The cross-lane instructions are not directly exposed to OpenCL. Instead, shuffle, shuffle2 built-in functions can be used for manipulating ordering of elements in a vector.
As I know, AMD’s HCC compiler provides intrinsic function support for ds_permute, ds_bpermute, and ds_swizzle. These functions can be called from HC or HIP kernels. Here is a nice article that describes in detail: https://gpuopen.com/amd-gcn-assembly-cross-lane-operations/
P.S. You've been whitelisted now.
Thank you for a quick answer and white list. To be honest I searched on Google, everything from top to bottom and found more or less everything that could be found. I hoped that someone has some insider information
I'm a Windows user and at this point HCC is not an option for me. I've been thinking about trying with Linux, but even that documentation is incomplete, links (on AMD site) are broken, everything looks amateurish. I'm a bit disappointed that such a big and respectable company like AMD has almost no documentation and software support for otherwise great GPUs (especially for Windows)

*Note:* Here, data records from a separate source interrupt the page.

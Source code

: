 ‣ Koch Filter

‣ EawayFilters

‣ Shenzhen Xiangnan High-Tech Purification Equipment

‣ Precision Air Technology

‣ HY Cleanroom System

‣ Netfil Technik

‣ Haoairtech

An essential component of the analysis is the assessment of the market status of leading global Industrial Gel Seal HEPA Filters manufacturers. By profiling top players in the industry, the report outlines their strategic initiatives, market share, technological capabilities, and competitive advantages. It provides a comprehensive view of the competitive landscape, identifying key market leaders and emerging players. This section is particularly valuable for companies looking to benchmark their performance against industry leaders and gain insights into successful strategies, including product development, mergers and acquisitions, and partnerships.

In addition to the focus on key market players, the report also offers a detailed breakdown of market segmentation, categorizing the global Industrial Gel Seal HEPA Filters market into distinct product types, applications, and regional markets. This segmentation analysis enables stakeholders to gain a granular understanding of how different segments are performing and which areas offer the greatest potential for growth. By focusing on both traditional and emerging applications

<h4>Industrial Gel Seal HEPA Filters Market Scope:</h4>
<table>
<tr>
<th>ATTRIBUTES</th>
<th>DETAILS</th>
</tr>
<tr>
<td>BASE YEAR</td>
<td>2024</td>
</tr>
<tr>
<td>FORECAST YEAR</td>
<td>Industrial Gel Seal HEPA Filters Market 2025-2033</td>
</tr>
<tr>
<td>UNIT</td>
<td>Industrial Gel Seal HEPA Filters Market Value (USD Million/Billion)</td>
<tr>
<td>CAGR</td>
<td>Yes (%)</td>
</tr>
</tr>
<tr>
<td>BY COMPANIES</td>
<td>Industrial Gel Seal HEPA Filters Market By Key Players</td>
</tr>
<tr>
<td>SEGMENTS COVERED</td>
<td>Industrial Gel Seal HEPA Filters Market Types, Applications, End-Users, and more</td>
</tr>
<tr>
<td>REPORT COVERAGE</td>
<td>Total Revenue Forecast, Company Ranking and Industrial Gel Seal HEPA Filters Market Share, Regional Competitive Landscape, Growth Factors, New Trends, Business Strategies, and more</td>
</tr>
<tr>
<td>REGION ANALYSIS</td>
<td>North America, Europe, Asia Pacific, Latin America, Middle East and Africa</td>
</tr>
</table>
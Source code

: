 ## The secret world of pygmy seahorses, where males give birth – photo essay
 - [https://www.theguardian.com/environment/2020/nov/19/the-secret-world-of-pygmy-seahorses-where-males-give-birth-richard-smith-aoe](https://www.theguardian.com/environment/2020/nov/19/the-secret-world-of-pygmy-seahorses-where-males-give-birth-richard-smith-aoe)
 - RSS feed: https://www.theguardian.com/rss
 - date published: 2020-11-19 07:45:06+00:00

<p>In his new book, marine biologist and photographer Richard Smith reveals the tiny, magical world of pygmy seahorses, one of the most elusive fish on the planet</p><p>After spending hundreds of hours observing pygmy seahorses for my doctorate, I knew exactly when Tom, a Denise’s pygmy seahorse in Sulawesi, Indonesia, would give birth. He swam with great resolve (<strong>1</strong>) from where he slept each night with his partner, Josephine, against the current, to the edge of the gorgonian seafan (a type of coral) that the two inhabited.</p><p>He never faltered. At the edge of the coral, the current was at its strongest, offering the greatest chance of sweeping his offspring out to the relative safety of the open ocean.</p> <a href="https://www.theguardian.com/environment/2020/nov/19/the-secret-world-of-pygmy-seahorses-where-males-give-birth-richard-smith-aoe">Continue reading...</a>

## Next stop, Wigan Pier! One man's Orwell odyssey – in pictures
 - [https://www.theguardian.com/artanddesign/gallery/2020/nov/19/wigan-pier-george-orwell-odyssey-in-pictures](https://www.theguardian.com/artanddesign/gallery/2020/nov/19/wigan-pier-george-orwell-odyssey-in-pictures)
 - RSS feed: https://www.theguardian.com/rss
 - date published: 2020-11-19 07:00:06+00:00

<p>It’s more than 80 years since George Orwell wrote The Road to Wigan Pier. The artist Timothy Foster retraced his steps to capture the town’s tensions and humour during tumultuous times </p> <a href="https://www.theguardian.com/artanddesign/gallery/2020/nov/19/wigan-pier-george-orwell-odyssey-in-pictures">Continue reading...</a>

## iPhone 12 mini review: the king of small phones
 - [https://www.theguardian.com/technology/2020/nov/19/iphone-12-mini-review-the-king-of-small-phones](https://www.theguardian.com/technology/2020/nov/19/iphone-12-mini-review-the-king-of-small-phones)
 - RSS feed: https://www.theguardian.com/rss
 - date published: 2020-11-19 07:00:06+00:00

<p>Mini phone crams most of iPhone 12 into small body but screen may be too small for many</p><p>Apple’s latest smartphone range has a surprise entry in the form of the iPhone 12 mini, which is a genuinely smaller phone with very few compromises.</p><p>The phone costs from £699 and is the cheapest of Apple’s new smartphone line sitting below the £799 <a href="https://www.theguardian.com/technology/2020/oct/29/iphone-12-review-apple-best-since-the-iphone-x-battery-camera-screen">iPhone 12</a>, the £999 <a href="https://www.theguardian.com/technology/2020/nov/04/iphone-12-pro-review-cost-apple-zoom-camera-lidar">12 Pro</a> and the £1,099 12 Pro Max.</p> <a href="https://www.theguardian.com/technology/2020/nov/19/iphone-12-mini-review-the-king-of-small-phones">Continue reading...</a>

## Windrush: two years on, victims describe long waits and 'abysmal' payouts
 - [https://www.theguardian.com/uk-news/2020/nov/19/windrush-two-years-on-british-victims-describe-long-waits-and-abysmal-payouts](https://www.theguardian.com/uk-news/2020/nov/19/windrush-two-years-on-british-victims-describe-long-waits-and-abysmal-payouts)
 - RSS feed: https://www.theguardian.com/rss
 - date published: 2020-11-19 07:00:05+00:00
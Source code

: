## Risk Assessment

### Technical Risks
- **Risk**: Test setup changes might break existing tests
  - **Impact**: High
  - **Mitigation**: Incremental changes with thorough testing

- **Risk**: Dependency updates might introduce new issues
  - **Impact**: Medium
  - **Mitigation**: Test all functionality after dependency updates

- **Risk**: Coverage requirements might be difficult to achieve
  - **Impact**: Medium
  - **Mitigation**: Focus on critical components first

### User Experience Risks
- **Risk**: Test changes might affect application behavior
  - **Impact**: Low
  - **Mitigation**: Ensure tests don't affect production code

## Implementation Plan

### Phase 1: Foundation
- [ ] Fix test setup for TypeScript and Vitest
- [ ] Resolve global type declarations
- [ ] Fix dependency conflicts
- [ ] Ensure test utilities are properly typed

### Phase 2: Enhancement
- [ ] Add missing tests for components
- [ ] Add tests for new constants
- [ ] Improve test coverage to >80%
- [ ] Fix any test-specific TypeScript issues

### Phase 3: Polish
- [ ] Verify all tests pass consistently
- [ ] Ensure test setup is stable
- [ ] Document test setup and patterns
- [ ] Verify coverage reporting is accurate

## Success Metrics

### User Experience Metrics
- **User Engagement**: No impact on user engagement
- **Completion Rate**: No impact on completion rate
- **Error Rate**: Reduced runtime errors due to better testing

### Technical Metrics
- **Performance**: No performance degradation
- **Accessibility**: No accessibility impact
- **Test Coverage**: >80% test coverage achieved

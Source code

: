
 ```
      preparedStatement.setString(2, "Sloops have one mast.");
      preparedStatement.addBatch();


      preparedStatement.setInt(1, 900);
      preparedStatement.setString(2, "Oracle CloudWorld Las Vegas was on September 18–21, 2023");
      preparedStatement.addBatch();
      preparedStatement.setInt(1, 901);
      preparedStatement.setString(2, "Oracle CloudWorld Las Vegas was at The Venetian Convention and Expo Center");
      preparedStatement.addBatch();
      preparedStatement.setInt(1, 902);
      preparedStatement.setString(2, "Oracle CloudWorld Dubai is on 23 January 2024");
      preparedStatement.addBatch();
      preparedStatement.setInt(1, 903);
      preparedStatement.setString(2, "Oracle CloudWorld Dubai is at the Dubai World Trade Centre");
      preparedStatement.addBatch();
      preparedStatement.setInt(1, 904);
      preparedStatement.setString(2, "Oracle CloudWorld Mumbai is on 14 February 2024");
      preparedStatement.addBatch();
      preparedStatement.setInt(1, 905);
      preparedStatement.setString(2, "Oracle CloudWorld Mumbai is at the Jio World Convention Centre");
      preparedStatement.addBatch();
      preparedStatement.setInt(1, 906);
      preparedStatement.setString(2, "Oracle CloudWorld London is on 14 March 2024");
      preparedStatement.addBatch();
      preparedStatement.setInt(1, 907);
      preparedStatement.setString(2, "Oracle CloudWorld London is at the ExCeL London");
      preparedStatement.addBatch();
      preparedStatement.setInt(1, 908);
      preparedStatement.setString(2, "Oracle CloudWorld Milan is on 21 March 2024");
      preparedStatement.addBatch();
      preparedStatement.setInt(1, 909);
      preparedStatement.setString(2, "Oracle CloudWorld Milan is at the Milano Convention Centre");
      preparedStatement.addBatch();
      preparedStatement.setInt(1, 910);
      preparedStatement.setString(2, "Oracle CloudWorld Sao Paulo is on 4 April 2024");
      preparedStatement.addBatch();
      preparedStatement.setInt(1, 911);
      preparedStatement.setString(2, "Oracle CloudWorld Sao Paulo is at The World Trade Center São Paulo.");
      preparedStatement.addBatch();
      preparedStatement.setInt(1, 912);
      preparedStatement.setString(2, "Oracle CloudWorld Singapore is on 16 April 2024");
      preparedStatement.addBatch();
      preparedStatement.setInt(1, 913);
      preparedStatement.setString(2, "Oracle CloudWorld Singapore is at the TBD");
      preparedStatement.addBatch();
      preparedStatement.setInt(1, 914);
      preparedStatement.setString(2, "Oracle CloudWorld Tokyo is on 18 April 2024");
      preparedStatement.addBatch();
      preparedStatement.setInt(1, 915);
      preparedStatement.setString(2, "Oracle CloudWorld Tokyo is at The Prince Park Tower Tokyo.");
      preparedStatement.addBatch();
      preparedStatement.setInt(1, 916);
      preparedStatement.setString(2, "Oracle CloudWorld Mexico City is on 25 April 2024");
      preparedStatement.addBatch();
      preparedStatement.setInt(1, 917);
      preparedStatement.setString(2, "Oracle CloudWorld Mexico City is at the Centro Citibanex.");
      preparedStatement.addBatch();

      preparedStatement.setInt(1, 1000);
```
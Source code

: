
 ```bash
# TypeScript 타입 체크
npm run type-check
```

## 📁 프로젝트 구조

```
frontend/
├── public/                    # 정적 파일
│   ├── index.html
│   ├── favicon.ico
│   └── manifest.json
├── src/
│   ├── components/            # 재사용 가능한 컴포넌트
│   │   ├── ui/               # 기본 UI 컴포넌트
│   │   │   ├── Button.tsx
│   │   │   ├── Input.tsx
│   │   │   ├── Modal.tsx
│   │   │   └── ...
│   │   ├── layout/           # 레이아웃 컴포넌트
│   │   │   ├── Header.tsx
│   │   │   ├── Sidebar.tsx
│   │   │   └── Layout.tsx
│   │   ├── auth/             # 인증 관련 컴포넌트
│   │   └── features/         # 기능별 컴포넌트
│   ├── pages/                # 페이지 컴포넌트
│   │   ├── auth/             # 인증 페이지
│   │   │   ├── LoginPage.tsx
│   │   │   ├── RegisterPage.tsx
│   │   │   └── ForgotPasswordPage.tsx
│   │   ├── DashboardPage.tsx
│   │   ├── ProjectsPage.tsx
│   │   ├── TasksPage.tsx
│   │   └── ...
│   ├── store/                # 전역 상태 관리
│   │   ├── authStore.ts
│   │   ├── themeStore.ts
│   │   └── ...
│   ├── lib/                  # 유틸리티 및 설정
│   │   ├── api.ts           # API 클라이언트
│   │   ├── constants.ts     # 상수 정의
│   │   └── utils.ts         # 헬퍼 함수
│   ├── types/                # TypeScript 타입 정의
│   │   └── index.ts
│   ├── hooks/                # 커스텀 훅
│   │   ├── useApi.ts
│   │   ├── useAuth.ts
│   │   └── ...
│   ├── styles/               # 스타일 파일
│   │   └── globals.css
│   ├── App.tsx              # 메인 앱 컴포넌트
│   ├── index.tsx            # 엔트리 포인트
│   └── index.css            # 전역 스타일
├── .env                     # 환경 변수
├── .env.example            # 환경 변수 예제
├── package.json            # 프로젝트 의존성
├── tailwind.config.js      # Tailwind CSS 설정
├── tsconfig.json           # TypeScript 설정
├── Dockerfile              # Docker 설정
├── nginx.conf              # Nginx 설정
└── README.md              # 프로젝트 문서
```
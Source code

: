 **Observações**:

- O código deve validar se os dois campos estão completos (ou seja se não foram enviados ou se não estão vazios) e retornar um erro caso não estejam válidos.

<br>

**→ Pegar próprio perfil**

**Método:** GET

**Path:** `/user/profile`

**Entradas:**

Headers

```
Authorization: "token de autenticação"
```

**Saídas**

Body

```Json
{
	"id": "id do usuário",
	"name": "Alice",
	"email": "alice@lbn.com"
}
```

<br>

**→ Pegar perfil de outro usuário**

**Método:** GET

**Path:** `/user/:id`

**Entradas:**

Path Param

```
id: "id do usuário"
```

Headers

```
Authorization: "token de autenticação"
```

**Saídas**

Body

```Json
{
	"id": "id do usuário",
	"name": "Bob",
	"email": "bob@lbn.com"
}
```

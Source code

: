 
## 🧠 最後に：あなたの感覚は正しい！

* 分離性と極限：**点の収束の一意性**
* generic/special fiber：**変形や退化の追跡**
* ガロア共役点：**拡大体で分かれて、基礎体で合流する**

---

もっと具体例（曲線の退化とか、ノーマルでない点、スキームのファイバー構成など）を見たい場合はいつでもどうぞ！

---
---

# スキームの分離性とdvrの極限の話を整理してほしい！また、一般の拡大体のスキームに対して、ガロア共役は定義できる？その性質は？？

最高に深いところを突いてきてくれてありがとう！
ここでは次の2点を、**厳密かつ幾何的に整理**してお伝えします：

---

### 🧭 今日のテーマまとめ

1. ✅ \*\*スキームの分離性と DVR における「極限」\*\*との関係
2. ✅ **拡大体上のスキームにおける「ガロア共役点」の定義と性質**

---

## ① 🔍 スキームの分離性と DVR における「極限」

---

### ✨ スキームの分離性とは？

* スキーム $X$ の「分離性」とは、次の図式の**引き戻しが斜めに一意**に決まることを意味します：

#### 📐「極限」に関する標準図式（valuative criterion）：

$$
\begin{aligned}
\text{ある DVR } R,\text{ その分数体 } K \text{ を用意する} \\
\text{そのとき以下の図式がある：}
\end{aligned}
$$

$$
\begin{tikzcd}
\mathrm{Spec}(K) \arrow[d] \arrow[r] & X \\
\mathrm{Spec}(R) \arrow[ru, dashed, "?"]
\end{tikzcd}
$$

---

I'm a Windows user and at this point HCC is not an option for me. I've been thinking about trying with Linux
Yes, HCC is not an option if you're using Windows. Currently ROCm / HCC stack is only supported on Linux. ROCm ecosystem, however, has richer programming support for AMD GPUs.
Now coming to cross-line instruction support in OpenCL. These are architecture specific and available since GCN3. If you're using OpenCL for portability, it's recommended to use related OpenCL functionalities and rely on the compiler to convert them as appropriate. Otherwise, platform specific options such as mixing inline assembly code in kernel can be used if supported by the underlying compiler and/or platform.
AFAIK, ROCm OpenCL compiler supports inline assembly. I'm not sure about that on Windows. I'll check with the compiler team and let you know.
even that documentation is incomplete, links (on AMD site) are broken, everything looks amateurish.
As I've found, couple of links to GCN3_Instruction_Set_Architecture seem broken (looks like those links point to wrong version of document that doesn't exist). Here is the link to that ISA document: http://developer.amd.com/wordpress/media/2013/12/AMD_GCN3_Instruction_Set_Architecture_rev1.1.pdf .
It would be really helpful if you share your suggestion / feedback on the page itself.
As I've come to know, OpenCL subgroup functions (cl_khr_subgroups ) can be used for this purpose. The compiler generates appropriate cross-lane instructions against these subgroup functions whenever applicable.